#### RECORDS:
- Opening Delimiter -

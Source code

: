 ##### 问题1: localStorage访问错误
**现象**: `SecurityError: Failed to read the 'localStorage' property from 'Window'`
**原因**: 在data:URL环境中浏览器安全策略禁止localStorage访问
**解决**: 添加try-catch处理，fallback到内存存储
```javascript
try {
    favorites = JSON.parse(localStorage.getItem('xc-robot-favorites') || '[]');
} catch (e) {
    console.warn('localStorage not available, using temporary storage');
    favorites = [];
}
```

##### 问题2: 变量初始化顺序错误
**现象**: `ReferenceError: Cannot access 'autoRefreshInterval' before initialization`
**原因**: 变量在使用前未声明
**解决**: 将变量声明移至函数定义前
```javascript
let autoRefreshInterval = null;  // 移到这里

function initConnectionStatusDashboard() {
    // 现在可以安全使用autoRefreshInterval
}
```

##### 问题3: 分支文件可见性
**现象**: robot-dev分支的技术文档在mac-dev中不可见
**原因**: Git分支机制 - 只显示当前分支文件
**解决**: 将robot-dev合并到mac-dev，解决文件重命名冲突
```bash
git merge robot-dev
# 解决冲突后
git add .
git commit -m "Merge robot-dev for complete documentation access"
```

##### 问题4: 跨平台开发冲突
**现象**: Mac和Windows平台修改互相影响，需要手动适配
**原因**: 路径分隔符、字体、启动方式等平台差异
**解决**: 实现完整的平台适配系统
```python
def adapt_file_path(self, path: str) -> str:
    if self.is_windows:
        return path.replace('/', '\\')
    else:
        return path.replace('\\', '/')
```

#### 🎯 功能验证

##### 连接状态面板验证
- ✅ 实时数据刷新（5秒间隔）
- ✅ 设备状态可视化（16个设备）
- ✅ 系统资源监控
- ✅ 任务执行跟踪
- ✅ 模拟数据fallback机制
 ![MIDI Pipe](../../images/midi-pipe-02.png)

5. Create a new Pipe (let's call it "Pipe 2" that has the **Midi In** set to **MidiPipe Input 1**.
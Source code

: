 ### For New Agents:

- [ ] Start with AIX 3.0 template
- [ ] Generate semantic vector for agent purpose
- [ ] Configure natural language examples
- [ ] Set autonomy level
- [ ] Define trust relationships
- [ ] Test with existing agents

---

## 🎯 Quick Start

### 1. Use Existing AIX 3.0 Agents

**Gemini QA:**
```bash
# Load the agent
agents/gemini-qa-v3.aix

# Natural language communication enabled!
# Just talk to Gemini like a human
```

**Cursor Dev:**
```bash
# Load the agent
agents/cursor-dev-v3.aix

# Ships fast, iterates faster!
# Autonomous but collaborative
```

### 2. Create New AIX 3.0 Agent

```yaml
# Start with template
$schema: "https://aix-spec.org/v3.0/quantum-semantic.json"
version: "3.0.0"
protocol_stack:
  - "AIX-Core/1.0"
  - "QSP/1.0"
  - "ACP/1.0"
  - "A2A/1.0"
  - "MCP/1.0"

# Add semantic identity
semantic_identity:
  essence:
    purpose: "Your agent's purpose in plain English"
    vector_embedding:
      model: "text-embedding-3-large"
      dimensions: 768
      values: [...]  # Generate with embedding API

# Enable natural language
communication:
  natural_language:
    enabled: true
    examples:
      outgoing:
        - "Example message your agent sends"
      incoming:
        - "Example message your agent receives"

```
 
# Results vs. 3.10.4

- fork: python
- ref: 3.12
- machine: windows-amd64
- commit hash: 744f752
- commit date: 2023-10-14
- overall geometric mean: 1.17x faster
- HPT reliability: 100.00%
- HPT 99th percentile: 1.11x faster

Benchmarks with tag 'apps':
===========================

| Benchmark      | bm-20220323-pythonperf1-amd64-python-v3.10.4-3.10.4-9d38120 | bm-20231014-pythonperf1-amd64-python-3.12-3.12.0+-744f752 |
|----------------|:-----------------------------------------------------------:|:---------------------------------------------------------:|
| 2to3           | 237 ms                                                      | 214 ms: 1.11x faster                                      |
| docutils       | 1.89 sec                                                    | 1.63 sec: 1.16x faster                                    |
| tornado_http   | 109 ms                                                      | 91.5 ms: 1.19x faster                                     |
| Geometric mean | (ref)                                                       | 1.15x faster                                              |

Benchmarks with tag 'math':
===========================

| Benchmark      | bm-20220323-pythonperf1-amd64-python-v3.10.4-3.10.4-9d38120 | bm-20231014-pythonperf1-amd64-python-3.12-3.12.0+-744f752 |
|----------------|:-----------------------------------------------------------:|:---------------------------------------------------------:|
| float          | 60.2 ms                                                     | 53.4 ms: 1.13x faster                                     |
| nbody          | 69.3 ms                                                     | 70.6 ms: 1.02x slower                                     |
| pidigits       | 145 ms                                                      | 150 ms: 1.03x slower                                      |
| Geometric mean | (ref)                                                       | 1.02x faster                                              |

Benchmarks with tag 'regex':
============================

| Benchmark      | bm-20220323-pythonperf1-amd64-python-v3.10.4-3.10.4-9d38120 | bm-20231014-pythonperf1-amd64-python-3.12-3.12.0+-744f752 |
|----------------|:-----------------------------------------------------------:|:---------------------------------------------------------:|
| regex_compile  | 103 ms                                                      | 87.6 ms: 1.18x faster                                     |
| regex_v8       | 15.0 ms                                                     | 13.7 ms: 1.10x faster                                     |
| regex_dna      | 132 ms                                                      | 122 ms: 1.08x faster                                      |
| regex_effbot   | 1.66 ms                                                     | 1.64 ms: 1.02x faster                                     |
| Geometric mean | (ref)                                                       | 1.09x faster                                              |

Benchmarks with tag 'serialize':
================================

- Closing Delimiter -

#### AIM OF THE EXERCISE:
All lines above holding the word "template" make up the answer; copy each one.

#### EXERCISE SOLUTION:
- [ ] Start with AIX 3.0 template
# Start with template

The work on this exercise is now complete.